### Supplied information

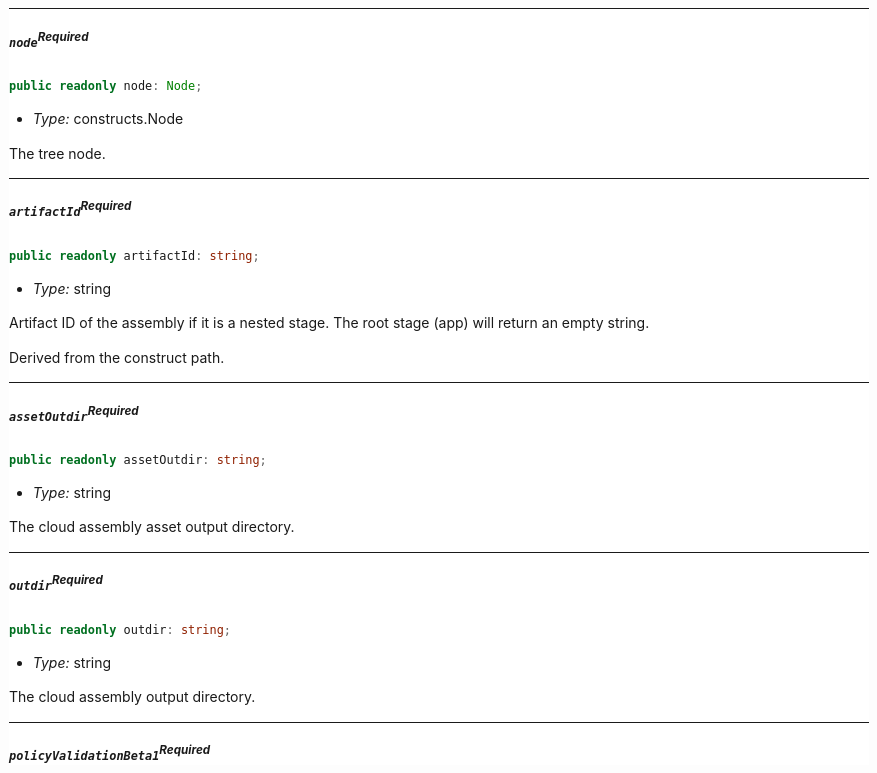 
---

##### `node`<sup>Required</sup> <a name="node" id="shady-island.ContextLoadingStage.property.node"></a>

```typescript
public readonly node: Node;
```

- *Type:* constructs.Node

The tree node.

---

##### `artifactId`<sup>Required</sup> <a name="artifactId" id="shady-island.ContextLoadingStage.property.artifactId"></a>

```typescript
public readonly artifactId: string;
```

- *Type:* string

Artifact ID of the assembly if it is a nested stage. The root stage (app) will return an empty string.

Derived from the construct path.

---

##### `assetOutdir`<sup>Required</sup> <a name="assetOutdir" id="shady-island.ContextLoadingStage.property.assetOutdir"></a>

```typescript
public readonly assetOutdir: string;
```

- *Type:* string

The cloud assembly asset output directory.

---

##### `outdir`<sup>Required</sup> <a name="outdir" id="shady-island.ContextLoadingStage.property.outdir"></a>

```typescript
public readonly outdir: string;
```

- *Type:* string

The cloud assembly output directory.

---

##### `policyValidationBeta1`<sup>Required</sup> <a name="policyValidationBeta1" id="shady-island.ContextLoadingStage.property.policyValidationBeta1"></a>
--
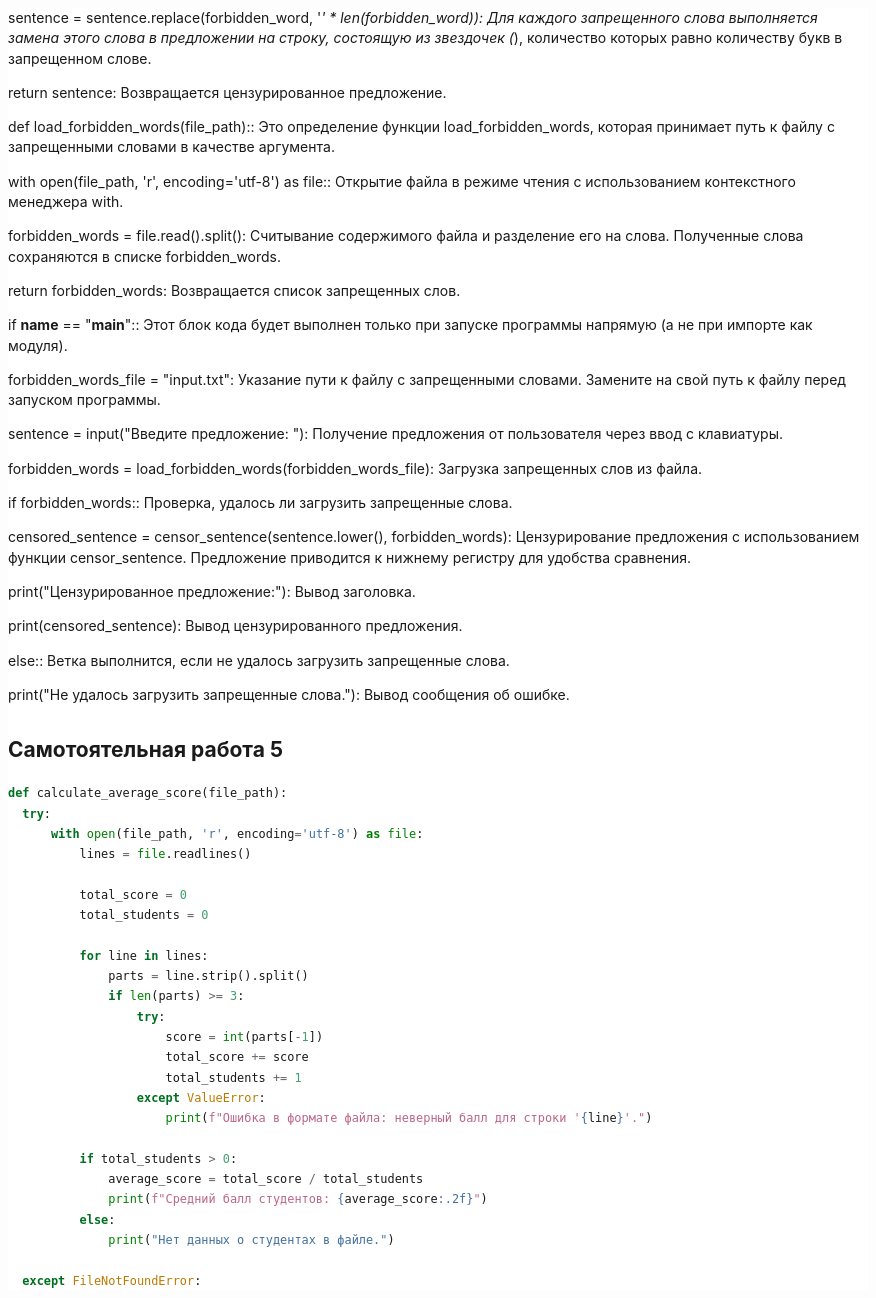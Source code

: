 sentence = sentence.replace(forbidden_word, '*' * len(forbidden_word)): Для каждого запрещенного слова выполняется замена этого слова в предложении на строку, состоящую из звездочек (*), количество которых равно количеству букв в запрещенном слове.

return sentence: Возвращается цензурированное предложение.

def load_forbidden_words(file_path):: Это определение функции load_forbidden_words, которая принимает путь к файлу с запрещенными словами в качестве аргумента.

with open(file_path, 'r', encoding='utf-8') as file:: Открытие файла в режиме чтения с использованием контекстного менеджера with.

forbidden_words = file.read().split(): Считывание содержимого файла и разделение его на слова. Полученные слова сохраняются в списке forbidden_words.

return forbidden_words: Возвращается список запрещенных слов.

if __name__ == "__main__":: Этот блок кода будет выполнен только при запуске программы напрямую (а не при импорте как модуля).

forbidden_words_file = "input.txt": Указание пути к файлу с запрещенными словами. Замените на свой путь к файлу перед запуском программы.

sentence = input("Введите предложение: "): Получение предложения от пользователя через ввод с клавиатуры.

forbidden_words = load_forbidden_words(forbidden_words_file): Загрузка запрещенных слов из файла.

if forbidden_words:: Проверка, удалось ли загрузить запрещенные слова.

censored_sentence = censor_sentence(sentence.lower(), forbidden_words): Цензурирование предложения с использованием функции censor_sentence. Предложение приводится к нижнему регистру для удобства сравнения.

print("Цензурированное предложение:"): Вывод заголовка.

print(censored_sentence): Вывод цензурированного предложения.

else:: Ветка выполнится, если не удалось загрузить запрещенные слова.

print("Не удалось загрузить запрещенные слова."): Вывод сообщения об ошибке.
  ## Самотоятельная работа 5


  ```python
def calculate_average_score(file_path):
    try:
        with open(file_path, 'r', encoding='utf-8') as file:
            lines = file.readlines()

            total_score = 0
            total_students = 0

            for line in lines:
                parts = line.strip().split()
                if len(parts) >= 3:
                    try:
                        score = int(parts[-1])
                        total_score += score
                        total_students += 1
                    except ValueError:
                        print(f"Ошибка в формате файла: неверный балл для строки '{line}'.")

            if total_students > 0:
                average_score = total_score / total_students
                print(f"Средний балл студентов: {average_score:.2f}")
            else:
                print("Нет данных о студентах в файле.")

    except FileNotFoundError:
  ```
--
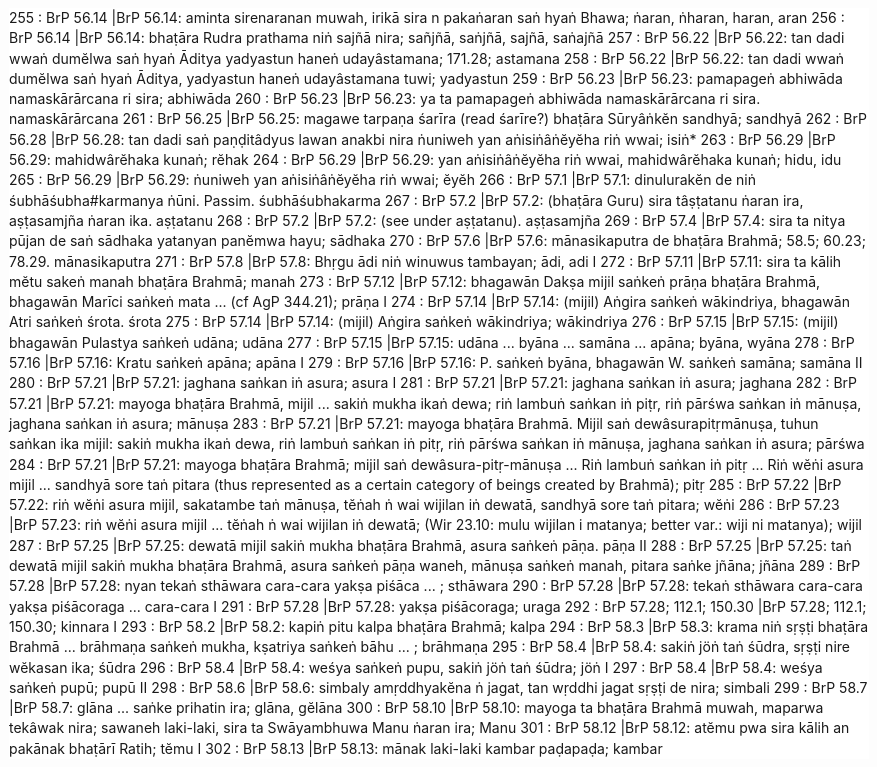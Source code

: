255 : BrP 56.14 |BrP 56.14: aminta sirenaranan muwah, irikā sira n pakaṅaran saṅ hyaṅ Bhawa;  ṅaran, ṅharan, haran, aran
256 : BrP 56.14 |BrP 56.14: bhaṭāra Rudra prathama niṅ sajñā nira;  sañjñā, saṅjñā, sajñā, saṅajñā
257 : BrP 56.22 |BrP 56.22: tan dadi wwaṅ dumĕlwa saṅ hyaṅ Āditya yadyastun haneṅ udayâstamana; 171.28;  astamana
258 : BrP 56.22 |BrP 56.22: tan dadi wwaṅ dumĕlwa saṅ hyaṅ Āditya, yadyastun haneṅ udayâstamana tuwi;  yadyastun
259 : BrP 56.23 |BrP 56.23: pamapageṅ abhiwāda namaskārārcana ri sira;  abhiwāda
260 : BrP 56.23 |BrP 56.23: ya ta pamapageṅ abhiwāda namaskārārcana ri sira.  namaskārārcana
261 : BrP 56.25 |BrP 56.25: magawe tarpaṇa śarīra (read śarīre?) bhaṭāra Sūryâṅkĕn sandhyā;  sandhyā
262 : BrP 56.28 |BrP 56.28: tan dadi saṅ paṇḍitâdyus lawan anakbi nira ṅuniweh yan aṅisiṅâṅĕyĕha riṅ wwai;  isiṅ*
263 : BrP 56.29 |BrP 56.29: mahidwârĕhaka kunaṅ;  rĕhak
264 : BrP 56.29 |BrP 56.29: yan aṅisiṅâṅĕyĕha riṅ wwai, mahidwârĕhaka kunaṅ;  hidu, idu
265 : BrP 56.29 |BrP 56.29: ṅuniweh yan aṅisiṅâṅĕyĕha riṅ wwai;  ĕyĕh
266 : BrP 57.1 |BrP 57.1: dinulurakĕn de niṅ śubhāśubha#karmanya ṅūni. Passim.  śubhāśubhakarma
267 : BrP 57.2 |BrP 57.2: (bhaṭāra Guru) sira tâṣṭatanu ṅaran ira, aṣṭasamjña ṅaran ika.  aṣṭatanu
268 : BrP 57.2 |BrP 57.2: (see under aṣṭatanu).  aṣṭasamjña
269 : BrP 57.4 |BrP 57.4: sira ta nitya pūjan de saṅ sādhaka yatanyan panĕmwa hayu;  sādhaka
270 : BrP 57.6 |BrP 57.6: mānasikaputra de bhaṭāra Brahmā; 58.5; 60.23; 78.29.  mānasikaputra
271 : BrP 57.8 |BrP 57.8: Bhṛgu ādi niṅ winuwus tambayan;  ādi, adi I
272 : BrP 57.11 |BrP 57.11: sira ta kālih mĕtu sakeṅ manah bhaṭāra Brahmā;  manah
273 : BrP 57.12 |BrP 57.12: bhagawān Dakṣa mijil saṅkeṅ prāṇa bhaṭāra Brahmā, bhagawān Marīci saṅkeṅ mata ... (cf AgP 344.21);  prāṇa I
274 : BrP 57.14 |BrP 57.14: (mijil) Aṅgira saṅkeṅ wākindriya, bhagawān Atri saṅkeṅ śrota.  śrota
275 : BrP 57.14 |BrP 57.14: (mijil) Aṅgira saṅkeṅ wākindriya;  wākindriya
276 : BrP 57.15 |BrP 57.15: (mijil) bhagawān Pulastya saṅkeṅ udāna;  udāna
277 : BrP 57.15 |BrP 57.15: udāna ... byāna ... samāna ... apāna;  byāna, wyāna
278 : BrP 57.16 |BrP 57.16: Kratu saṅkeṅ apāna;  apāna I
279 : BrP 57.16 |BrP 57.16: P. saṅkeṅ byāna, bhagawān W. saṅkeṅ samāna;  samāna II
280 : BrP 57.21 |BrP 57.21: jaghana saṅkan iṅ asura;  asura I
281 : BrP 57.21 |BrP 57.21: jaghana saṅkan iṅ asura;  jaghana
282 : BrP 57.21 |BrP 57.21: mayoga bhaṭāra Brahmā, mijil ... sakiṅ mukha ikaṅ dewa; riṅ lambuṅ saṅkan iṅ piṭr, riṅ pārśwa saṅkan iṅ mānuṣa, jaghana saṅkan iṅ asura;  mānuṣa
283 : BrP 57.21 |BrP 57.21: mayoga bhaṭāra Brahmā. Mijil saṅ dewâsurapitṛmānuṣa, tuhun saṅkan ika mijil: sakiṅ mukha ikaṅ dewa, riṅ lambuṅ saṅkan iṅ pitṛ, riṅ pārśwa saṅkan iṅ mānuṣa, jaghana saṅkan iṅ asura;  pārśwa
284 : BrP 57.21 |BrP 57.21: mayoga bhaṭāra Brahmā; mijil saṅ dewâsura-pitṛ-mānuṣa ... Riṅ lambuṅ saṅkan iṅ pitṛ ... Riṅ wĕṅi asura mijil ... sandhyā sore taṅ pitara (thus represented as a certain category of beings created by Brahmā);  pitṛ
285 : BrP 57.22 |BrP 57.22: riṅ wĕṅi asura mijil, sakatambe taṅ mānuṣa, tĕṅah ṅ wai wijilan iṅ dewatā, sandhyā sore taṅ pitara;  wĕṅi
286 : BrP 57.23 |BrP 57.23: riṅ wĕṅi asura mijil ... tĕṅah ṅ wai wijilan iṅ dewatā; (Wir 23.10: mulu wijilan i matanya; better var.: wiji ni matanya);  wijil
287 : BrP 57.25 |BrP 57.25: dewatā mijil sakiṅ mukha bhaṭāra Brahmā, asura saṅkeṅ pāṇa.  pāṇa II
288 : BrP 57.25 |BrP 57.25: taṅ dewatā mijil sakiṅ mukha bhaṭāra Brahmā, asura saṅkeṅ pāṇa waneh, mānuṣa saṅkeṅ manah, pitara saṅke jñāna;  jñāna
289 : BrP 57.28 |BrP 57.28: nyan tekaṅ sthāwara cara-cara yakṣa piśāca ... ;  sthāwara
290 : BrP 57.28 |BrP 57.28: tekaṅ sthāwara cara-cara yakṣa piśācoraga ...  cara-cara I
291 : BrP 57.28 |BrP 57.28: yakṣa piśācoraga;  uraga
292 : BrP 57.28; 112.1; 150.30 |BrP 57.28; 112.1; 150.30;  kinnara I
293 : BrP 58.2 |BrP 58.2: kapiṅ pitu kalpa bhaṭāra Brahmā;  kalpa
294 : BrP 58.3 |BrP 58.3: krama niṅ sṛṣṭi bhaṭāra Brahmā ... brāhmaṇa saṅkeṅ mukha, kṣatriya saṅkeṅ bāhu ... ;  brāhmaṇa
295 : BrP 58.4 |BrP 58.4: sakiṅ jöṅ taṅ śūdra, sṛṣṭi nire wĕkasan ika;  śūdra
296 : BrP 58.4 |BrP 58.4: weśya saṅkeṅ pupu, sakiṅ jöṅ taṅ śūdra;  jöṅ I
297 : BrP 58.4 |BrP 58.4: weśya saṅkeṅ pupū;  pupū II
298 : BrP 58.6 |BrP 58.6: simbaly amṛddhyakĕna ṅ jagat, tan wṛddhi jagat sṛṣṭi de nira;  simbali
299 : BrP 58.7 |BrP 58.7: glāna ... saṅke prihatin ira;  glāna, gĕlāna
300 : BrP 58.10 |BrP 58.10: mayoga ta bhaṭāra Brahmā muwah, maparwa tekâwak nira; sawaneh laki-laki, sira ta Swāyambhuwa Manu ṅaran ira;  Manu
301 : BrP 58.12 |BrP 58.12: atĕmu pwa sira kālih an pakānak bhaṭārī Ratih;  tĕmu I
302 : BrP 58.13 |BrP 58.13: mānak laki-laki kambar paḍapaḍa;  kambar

### Exercise instructions
Locate the string "public" in the listing above and copy every line where it occurs.

### Solution
public readonly node: Node;
public readonly artifactId: string;
public readonly assetOutdir: string;
public readonly outdir: string;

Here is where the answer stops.